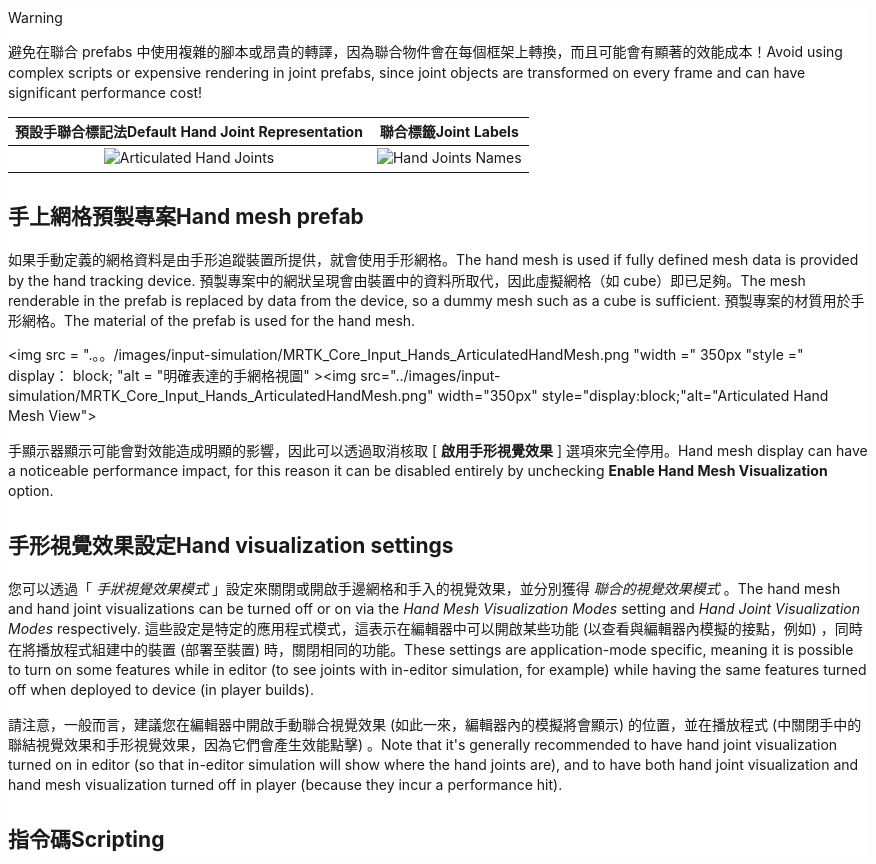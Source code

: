 > [!WARNING]
> <span data-ttu-id="4a40b-114">避免在聯合 prefabs 中使用複雜的腳本或昂貴的轉譯，因為聯合物件會在每個框架上轉換，而且可能會有顯著的效能成本！</span><span class="sxs-lookup"><span data-stu-id="4a40b-114">Avoid using complex scripts or expensive rendering in joint prefabs, since joint objects are transformed on every frame and can have significant performance cost!</span></span>

<span data-ttu-id="4a40b-115">預設手聯合標記法</span><span class="sxs-lookup"><span data-stu-id="4a40b-115">Default Hand Joint Representation</span></span> |  <span data-ttu-id="4a40b-116">聯合標籤</span><span class="sxs-lookup"><span data-stu-id="4a40b-116">Joint Labels</span></span>
:-------------------------:|:-------------------------:
<img src="../images/input-simulation/ArticulatedHandJoints.png" height="300px"  style="display:inline;" alt="Articulated Hand Joints">  |  <img src="../images/input-simulation/MRTK_Core_Input_Hands_JointNames.png" height="300px"  style="display:inline;" alt="Hand Joints Names">

## <a name="hand-mesh-prefab"></a><span data-ttu-id="4a40b-117">手上網格預製專案</span><span class="sxs-lookup"><span data-stu-id="4a40b-117">Hand mesh prefab</span></span>

<span data-ttu-id="4a40b-118">如果手動定義的網格資料是由手形追蹤裝置所提供，就會使用手形網格。</span><span class="sxs-lookup"><span data-stu-id="4a40b-118">The hand mesh is used if fully defined mesh data is provided by the hand tracking device.</span></span> <span data-ttu-id="4a40b-119">預製專案中的網狀呈現會由裝置中的資料所取代，因此虛擬網格（如 cube）即已足夠。</span><span class="sxs-lookup"><span data-stu-id="4a40b-119">The mesh renderable in the prefab is replaced by data from the device, so a dummy mesh such as a cube is sufficient.</span></span> <span data-ttu-id="4a40b-120">預製專案的材質用於手形網格。</span><span class="sxs-lookup"><span data-stu-id="4a40b-120">The material of the prefab is used for the hand mesh.</span></span>

<span data-ttu-id="4a40b-121"><img src = ".。。/images/input-simulation/MRTK_Core_Input_Hands_ArticulatedHandMesh.png "width =" 350px "style =" display： block; "alt = "明確表達的手網格視圖" ></span><span class="sxs-lookup"><span data-stu-id="4a40b-121"><img src="../images/input-simulation/MRTK_Core_Input_Hands_ArticulatedHandMesh.png" width="350px"  style="display:block;"alt="Articulated Hand Mesh View"></span></span>

<span data-ttu-id="4a40b-122">手顯示器顯示可能會對效能造成明顯的影響，因此可以透過取消核取 [ **啟用手形視覺效果** ] 選項來完全停用。</span><span class="sxs-lookup"><span data-stu-id="4a40b-122">Hand mesh display can have a noticeable performance impact, for this reason it can be disabled entirely by unchecking **Enable Hand Mesh Visualization** option.</span></span>

## <a name="hand-visualization-settings"></a><span data-ttu-id="4a40b-123">手形視覺效果設定</span><span class="sxs-lookup"><span data-stu-id="4a40b-123">Hand visualization settings</span></span>

<span data-ttu-id="4a40b-124">您可以透過「 *手狀視覺效果模式* 」設定來關閉或開啟手邊網格和手入的視覺效果，並分別獲得 *聯合的視覺效果模式* 。</span><span class="sxs-lookup"><span data-stu-id="4a40b-124">The hand mesh and hand joint visualizations can be turned off or on via the *Hand Mesh Visualization Modes* setting and *Hand Joint Visualization Modes* respectively.</span></span> <span data-ttu-id="4a40b-125">這些設定是特定的應用程式模式，這表示在編輯器中可以開啟某些功能 (以查看與編輯器內模擬的接點，例如) ，同時在將播放程式組建中的裝置 (部署至裝置) 時，關閉相同的功能。</span><span class="sxs-lookup"><span data-stu-id="4a40b-125">These settings are application-mode specific, meaning it is possible to turn on some features while in editor (to see joints with in-editor simulation, for example) while having the same features turned off when deployed to device (in player builds).</span></span>

<span data-ttu-id="4a40b-126">請注意，一般而言，建議您在編輯器中開啟手動聯合視覺效果 (如此一來，編輯器內的模擬將會顯示) 的位置，並在播放程式 (中關閉手中的聯結視覺效果和手形視覺效果，因為它們會產生效能點擊) 。</span><span class="sxs-lookup"><span data-stu-id="4a40b-126">Note that it's generally recommended to have hand joint visualization turned on in editor (so that in-editor simulation will show where the hand joints are), and to have both hand joint visualization and hand mesh visualization turned off in player (because they incur a performance hit).</span></span>

## <a name="scripting"></a><span data-ttu-id="4a40b-127">指令碼</span><span class="sxs-lookup"><span data-stu-id="4a40b-127">Scripting</span></span>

**********

▶ [EXERCISE REQUIREMENTS]: Scan the material and collect every line that contains "images".

▶ [TASK ANSWER]:
<img src="../images/input-simulation/ArticulatedHandJoints.png" height="300px"  style="display:inline;" alt="Articulated Hand Joints">  |  <img src="../images/input-simulation/MRTK_Core_Input_Hands_JointNames.png" height="300px"  style="display:inline;" alt="Hand Joints Names">
<span data-ttu-id="4a40b-121"><img src = ".。。/images/input-simulation/MRTK_Core_Input_Hands_ArticulatedHandMesh.png "width =" 350px "style =" display： block; "alt = "明確表達的手網格視圖" ></span><span class="sxs-lookup"><span data-stu-id="4a40b-121"><img src="../images/input-simulation/MRTK_Core_Input_Hands_ArticulatedHandMesh.png" width="350px"  style="display:block;"alt="Articulated Hand Mesh View"></span></span>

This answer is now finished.